*** Opening of Data shown ***

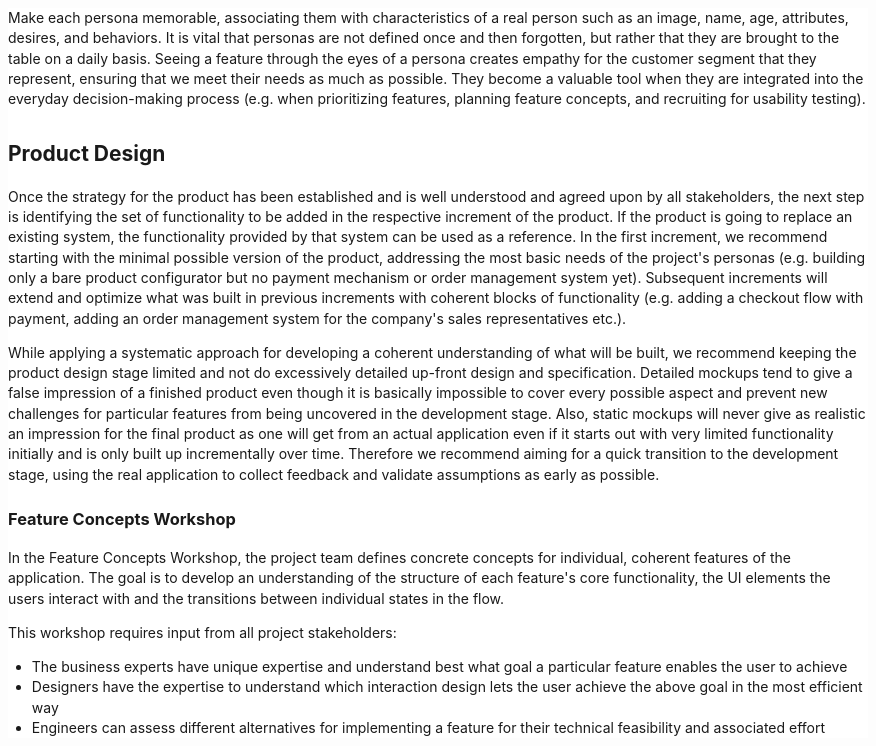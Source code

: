 Make each persona memorable, associating them with characteristics of a real
person such as an image, name, age, attributes, desires, and behaviors. It is
vital that personas are not defined once and then forgotten, but rather that
they are brought to the table on a daily basis. Seeing a feature through the
eyes of a persona creates empathy for the customer segment that they represent,
ensuring that we meet their needs as much as possible. They become a valuable
tool when they are integrated into the everyday decision-making process (e.g.
when prioritizing features, planning feature concepts, and recruiting for
usability testing).

## Product Design

Once the strategy for the product has been established and is well understood
and agreed upon by all stakeholders, the next step is identifying the set of
functionality to be added in the respective increment of the product. If the
product is going to replace an existing system, the functionality provided by
that system can be used as a reference. In the first increment, we recommend
starting with the minimal possible version of the product, addressing the most
basic needs of the project's personas (e.g. building only a bare product
configurator but no payment mechanism or order management system yet).
Subsequent increments will extend and optimize what was built in previous
increments with coherent blocks of functionality (e.g. adding a checkout flow
with payment, adding an order management system for the company's sales
representatives etc.).

While applying a systematic approach for developing a coherent understanding of
what will be built, we recommend keeping the product design stage limited and
not do excessively detailed up-front design and specification. Detailed mockups
tend to give a false impression of a finished product even though it is
basically impossible to cover every possible aspect and prevent new challenges
for particular features from being uncovered in the development stage. Also,
static mockups will never give as realistic an impression for the final product
as one will get from an actual application even if it starts out with very
limited functionality initially and is only built up incrementally over time.
Therefore we recommend aiming for a quick transition to the development stage,
using the real application to collect feedback and validate assumptions as early
as possible.

### Feature Concepts Workshop

In the Feature Concepts Workshop, the
project team defines concrete concepts for individual, coherent features of the
application. The goal is to develop an understanding of the structure of each
feature's core functionality, the UI elements the users interact with and the
transitions between individual states in the flow.

This workshop requires input from all project stakeholders:

- The business experts have unique expertise and understand best what goal a
  particular feature enables the user to achieve
- Designers have the expertise to understand which interaction design lets the
  user achieve the above goal in the most efficient way
- Engineers can assess different alternatives for implementing a feature for
  their technical feasibility and associated effort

*** Close of Data shown ***

What you should do: Filter the records above for "have" and copy every matching line.

Task output:
- The business experts have unique expertise and understand best what goal a
- Designers have the expertise to understand which interaction design lets the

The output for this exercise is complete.